Я взял выходные, отказался от работы, не ходил на учебу: все для того, чтобы подольше быть с Ханной. Все сферы жизни выстроились в ряд и говорили мне: «Ты счастлив по-настоящему!»
Когда начинал разговор, от меня веяло уверенностью, я улыбался даже прохожим и мне улыбались в ответ. Девушки принимали мою улыбку за флирт. Легкая грусть и даже смущение охватывали их на доли секунды, когда я проходил мимо и не заводил знакомство. Этого не будет, ведь я уже люблю.
На завтрак – круассаны и свежевыжатый апельсиновый сок, на ужин – стейк с кровью и красным вином. В еде у нас с Ханной было кое-что общее: мы могли сутки напролет смотреть сериалы и заказывать жирную еду в постель.
Ханна любила носить юбки и классические пиджаки с красным маникюром, но утром она всегда в худи. Меняла образы легко, как актриса, у которой каждый день – новая роль. Вчера была милой, а сегодня у нее сексуальный, дерзкий взгляд. Каждый образ раскрывал ее натуру все глубже.
Мне сложно описать ее запах, энергетику, химию, которая парила в воздухе, когда она была рядом. Все это можно назвать наркотиком и лишь я один мог его понять. Просил не наносить парфюм на кожу, ведь ее оригинальный запах – мой личный селективный аромат, наполненный феромонами и оставляющий бархатный шлейф.
Сегодня Ханна решила погулять с моей соседкой Крис, ее давней подругой. Я поехал на работу решать свои дела, а потом побежал домой с ощущением Нового года, как будто там меня ждали конфеты, которые мама обещала дать в эту самую ночь.
Заехал в магазин, чтобы купить сладости и томатный сок – она его любит, как и я.
Я уже дома, а ее нет.
– Ты где?
– Гуляю.
– Я скучаю.
– Я тоже.
– Ты когда будешь дома? Тебя все нет и нет. Где пропадаешь?
– С Крис.
– Ок. Жду дома.
* * *
Встретил Серегу и Макса.
– Андрей! Ну что, как ты? Давно тебя не видели, что не заходишь?
– Я с девочкой все время.
– Что, любовь? Запахло любовью, а еще каблуком, что-то ты совсем поплыл!
– Да нет, вы что, я ждал ее так долго, а теперь мы вместе. Хватит по телкам носиться, мне это больше не интересно.
– Вау. Молодец, но заходи, если что. У нас есть малышки на любой вкус.
– Ладно, ладно… Что там в универе? Я парочку дней пропустил.
– Парочку? Ха-ха! Про тебя уже спрашивают. Где ты, что ты… Потерялся.
– Я справку в больничке купил, что болею.
– А на работу ходишь?
– Иногда.

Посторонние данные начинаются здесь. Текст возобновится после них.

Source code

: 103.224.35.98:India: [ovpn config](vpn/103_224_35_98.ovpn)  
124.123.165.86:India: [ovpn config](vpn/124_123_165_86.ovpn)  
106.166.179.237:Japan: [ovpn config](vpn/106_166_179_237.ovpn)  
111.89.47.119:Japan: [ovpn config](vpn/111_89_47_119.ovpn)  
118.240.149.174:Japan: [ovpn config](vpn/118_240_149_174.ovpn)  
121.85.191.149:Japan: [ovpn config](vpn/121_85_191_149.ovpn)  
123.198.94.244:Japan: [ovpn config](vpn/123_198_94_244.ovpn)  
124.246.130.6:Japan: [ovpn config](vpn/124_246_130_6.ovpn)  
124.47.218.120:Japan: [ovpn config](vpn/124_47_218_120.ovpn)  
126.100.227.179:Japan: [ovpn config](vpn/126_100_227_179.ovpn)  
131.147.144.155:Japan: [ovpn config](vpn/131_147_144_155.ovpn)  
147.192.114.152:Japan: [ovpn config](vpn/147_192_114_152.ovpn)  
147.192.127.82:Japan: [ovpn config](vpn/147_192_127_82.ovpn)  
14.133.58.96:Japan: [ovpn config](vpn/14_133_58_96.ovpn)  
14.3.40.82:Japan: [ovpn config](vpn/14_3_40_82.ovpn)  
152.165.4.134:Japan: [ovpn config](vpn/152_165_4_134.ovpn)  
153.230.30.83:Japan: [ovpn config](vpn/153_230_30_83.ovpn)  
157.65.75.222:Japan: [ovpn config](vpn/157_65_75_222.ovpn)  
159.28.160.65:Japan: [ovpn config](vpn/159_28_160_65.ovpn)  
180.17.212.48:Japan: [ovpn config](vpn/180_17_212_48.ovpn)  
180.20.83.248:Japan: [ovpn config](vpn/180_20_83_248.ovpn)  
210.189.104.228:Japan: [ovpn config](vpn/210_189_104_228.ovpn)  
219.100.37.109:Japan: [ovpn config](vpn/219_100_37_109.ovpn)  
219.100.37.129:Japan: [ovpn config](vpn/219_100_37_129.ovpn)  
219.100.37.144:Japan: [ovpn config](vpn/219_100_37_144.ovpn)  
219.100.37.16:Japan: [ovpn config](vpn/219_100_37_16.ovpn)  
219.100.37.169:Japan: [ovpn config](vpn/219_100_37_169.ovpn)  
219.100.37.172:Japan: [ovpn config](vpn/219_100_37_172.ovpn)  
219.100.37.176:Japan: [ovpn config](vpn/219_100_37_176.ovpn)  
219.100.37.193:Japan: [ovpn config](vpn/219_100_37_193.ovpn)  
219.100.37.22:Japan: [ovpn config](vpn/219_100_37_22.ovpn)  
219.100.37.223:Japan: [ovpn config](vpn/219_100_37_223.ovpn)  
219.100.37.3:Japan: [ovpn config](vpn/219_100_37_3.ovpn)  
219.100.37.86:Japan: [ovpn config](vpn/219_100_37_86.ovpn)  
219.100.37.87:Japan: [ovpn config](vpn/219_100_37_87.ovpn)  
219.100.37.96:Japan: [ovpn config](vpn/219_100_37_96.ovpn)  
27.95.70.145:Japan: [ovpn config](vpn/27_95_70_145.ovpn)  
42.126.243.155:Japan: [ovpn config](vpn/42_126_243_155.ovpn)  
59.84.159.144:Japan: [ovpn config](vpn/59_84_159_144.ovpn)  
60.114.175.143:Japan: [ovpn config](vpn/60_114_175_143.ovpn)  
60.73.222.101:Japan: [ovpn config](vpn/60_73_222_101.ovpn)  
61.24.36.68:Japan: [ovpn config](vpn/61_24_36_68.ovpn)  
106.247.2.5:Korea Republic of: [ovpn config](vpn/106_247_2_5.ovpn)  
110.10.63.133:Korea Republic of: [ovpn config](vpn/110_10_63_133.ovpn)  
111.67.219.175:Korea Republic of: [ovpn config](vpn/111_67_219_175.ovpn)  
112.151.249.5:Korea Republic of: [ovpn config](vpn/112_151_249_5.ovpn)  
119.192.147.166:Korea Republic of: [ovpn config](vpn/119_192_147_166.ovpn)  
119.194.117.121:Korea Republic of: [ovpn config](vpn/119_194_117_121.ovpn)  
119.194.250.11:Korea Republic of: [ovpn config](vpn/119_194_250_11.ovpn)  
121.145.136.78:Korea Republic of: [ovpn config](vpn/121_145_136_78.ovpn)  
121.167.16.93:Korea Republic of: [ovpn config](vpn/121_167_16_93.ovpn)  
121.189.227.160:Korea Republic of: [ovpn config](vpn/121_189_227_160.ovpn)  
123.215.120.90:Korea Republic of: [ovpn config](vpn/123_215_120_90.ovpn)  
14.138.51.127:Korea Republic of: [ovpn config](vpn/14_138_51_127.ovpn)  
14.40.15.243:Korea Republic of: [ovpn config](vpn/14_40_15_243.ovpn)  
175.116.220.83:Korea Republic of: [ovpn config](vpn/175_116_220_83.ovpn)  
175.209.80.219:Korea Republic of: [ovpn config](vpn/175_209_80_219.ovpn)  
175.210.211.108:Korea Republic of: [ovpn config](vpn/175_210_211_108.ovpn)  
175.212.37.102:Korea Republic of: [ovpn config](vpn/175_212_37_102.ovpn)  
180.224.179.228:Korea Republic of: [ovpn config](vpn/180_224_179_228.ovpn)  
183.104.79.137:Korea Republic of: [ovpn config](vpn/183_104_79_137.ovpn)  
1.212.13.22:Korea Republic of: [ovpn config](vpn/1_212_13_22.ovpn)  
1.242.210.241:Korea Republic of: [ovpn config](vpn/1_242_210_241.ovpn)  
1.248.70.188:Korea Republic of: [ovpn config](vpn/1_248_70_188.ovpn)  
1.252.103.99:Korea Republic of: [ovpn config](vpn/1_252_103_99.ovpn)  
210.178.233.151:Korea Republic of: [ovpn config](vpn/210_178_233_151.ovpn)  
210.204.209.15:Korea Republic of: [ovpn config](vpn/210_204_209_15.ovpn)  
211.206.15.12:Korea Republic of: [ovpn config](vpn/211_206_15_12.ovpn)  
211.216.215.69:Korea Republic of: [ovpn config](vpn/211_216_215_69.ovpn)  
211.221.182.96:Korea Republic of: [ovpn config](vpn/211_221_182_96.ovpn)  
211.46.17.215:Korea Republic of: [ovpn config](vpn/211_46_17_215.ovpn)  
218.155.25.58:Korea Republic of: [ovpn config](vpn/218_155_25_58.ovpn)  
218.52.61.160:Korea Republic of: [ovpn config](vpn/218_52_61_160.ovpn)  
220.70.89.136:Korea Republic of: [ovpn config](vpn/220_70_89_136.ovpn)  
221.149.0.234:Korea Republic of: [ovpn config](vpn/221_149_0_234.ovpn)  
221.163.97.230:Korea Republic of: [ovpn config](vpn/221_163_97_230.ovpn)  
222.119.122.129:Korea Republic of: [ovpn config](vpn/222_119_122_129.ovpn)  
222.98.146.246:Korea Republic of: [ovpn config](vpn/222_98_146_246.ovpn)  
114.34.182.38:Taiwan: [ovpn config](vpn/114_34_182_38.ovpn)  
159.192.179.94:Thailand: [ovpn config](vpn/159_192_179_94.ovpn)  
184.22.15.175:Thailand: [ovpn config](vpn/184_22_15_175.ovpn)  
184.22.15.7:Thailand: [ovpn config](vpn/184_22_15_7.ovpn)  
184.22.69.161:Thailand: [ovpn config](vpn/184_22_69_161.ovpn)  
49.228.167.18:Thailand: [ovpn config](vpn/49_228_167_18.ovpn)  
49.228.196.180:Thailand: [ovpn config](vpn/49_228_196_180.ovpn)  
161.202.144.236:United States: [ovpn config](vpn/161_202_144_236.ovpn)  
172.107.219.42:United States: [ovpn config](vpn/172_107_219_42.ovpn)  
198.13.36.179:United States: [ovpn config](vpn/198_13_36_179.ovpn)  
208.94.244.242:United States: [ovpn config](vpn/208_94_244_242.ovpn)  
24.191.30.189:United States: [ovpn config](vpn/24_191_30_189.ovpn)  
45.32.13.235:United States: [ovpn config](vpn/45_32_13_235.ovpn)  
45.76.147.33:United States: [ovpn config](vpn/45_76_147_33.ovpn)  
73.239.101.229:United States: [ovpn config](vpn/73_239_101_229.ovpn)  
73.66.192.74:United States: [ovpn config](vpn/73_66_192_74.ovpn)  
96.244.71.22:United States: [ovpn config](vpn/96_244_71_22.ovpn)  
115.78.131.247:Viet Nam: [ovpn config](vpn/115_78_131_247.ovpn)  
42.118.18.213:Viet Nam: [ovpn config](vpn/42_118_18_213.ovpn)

Там отпроситься не так легко, но все же можно.
– Ясно, тогда удачи.
Они смотрели на меня с опаской: видели перед собой другого человека, в маске. Не меня, а именно другого, не того, кого знали. Я чувствовал это, но относился с пониманием. Я и сам долгое время жил, не веря в любовь. Их можно понять.